[Opening Dataset records section]

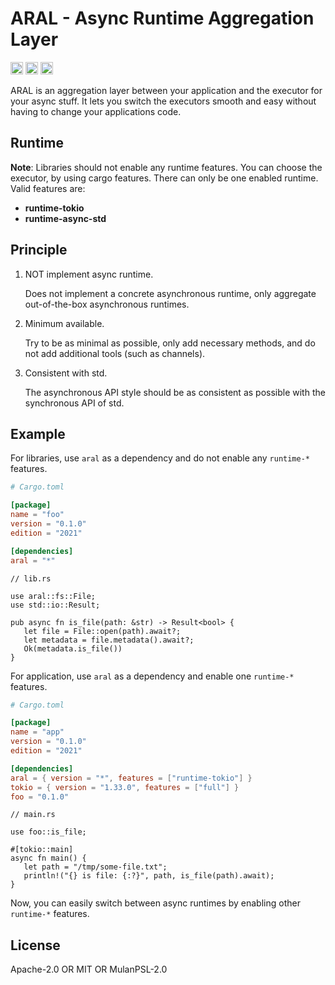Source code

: # ARAL - Async Runtime Aggregation Layer

[<img alt="github.com" src="https://img.shields.io/badge/github-aral-8da0cb?style=for-the-badge&labelColor=555555&logo=github" height="20">](https://github.com/aral-rs/aral)
[<img alt="crates.io" src="https://img.shields.io/crates/v/aral.svg?style=for-the-badge&color=fc8d62&logo=rust" height="20">](https://crates.io/crates/aral)
[<img alt="docs.rs" src="https://img.shields.io/badge/docs.rs-aral-66c2a5?style=for-the-badge&labelColor=555555&logo=docs.rs" height="20">](https://docs.rs/aral)

ARAL is an aggregation layer between your application and the executor for your async stuff.
It lets you switch the executors smooth and easy without having to change your applications code.

## Runtime

**Note**: Libraries should not enable any runtime features. You can choose the executor, by using cargo features.
There can only be one enabled runtime. Valid features are:

- **runtime-tokio**
- **runtime-async-std**

## Principle

1. NOT implement async runtime.

   Does not implement a concrete asynchronous runtime, only aggregate out-of-the-box asynchronous
   runtimes.

1. Minimum available.

   Try to be as minimal as possible, only add necessary methods, and do not add additional tools
   (such as channels).

1. Consistent with std.

   The asynchronous API style should be as consistent as possible with the synchronous API of std.

## Example

For libraries, use `aral` as a dependency and do not enable any `runtime-*` features.

```toml
# Cargo.toml

[package]
name = "foo"
version = "0.1.0"
edition = "2021"

[dependencies]
aral = "*"
```

```rust, ignore
// lib.rs

use aral::fs::File;
use std::io::Result;

pub async fn is_file(path: &str) -> Result<bool> {
   let file = File::open(path).await?;
   let metadata = file.metadata().await?;
   Ok(metadata.is_file())
}
```

For application, use `aral` as a dependency and enable one `runtime-*` features.

```toml
# Cargo.toml

[package]
name = "app"
version = "0.1.0"
edition = "2021"

[dependencies]
aral = { version = "*", features = ["runtime-tokio"] }
tokio = { version = "1.33.0", features = ["full"] }
foo = "0.1.0"
```

```rust, ignore
// main.rs

use foo::is_file;

#[tokio::main]
async fn main() {
   let path = "/tmp/some-file.txt";
   println!("{} is file: {:?}", path, is_file(path).await);
}
```

Now, you can easily switch between async runtimes by enabling other `runtime-*` features.

## License

Apache-2.0 OR MIT OR MulanPSL-2.0

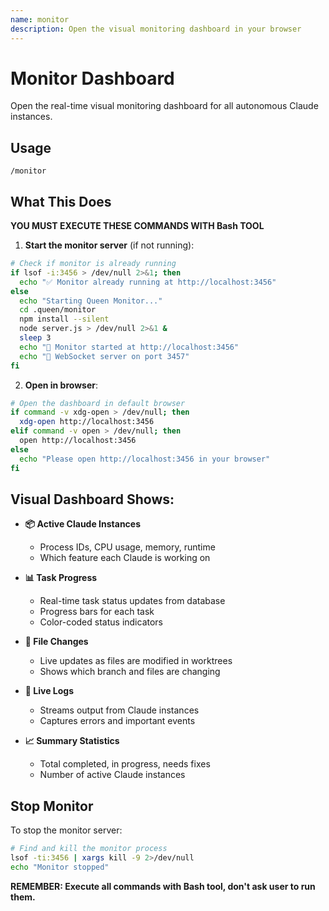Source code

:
 ```yaml
---
name: monitor
description: Open the visual monitoring dashboard in your browser
---
```


# Monitor Dashboard

Open the real-time visual monitoring dashboard for all autonomous Claude instances.

## Usage

```
/monitor
```

## What This Does

**YOU MUST EXECUTE THESE COMMANDS WITH Bash TOOL**

1. **Start the monitor server** (if not running):
```bash
# Check if monitor is already running
if lsof -i:3456 > /dev/null 2>&1; then
  echo "✅ Monitor already running at http://localhost:3456"
else
  echo "Starting Queen Monitor..."
  cd .queen/monitor
  npm install --silent
  node server.js > /dev/null 2>&1 &
  sleep 3
  echo "🎯 Monitor started at http://localhost:3456"
  echo "🔗 WebSocket server on port 3457"
fi
```

2. **Open in browser**:
```bash
# Open the dashboard in default browser
if command -v xdg-open > /dev/null; then
  xdg-open http://localhost:3456
elif command -v open > /dev/null; then
  open http://localhost:3456
else
  echo "Please open http://localhost:3456 in your browser"
fi
```

## Visual Dashboard Shows:

- **📦 Active Claude Instances**
  - Process IDs, CPU usage, memory, runtime
  - Which feature each Claude is working on

- **📊 Task Progress** 
  - Real-time task status updates from database
  - Progress bars for each task
  - Color-coded status indicators

- **📝 File Changes**
  - Live updates as files are modified in worktrees
  - Shows which branch and files are changing

- **📜 Live Logs**
  - Streams output from Claude instances
  - Captures errors and important events

- **📈 Summary Statistics**
  - Total completed, in progress, needs fixes
  - Number of active Claude instances

## Stop Monitor

To stop the monitor server:
```bash
# Find and kill the monitor process
lsof -ti:3456 | xargs kill -9 2>/dev/null
echo "Monitor stopped"
```

**REMEMBER: Execute all commands with Bash tool, don't ask user to run them.**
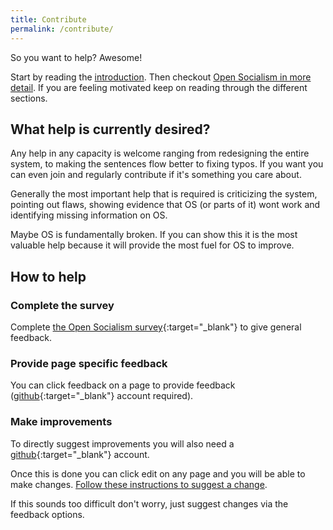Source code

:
 ```yaml
---
title: Contribute
permalink: /contribute/
---
```


So you want to help? Awesome!

Start by reading the [introduction](introduction). Then checkout [Open Socialism in more detail](open-socialism). If you are feeling motivated keep on reading through the different sections.

## What help is currently desired?

Any help in any capacity is welcome ranging from redesigning the entire system, to making the sentences flow better to fixing typos. If you want you can even join and regularly contribute if it's something you care about.

Generally the most important help that is required is criticizing the system, pointing out flaws, showing evidence that OS (or parts of it) wont work and identifying missing information on OS.

Maybe OS is fundamentally broken. If you can show this it is the most valuable help because it will provide the most fuel for OS to improve.

## How to help

### Complete the survey

Complete [the Open Socialism survey](https://docs.google.com/forms/d/1fbNE7hpmryylvsILKRK18PYORs4Mxkf7qOLOkiFDww0/viewform){:target="_blank"} to give general feedback.

### Provide page specific feedback

You can click feedback on a page to provide feedback ([github](https://github.com/join){:target="_blank"} account required).

### Make improvements

To directly suggest improvements you will also need a [github](https://github.com/join){:target="_blank"} account.

Once this is done you can click edit on any page and you will be able to make changes. [Follow these instructions to suggest a change](https://help.github.com/articles/editing-files-in-your-repository).

If this sounds too difficult don't worry, just suggest changes via the feedback options.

[Closing Dataset records section]

What you are asked to do
Look above for the line containing "2. **Open in", then copy exactly from it through the line containing "### Provide page specific feedback", keeping both and leaving out pictures. Add nothing else.

Solution
2. **Open in browser**:
```bash
# Open the dashboard in default browser
if command -v xdg-open > /dev/null; then
  xdg-open http://localhost:3456
elif command -v open > /dev/null; then
  open http://localhost:3456
else
  echo "Please open http://localhost:3456 in your browser"
fi
```

## Visual Dashboard Shows:

- **📦 Active Claude Instances**
  - Process IDs, CPU usage, memory, runtime
  - Which feature each Claude is working on

- **📊 Task Progress** 
  - Real-time task status updates from database
  - Progress bars for each task
  - Color-coded status indicators

- **📝 File Changes**
  - Live updates as files are modified in worktrees
  - Shows which branch and files are changing

- **📜 Live Logs**
  - Streams output from Claude instances
  - Captures errors and important events

- **📈 Summary Statistics**
  - Total completed, in progress, needs fixes
  - Number of active Claude instances

## Stop Monitor

To stop the monitor server:
```bash
# Find and kill the monitor process
lsof -ti:3456 | xargs kill -9 2>/dev/null
echo "Monitor stopped"
```

**REMEMBER: Execute all commands with Bash tool, don't ask user to run them.**
Source code

:
 ```yaml
---
title: Contribute
permalink: /contribute/
---
```


So you want to help? Awesome!

Start by reading the [introduction](introduction). Then checkout [Open Socialism in more detail](open-socialism). If you are feeling motivated keep on reading through the different sections.

## What help is currently desired?

Any help in any capacity is welcome ranging from redesigning the entire system, to making the sentences flow better to fixing typos. If you want you can even join and regularly contribute if it's something you care about.

Generally the most important help that is required is criticizing the system, pointing out flaws, showing evidence that OS (or parts of it) wont work and identifying missing information on OS.

Maybe OS is fundamentally broken. If you can show this it is the most valuable help because it will provide the most fuel for OS to improve.

## How to help

### Complete the survey

Complete [the Open Socialism survey](https://docs.google.com/forms/d/1fbNE7hpmryylvsILKRK18PYORs4Mxkf7qOLOkiFDww0/viewform){:target="_blank"} to give general feedback.

### Provide page specific feedback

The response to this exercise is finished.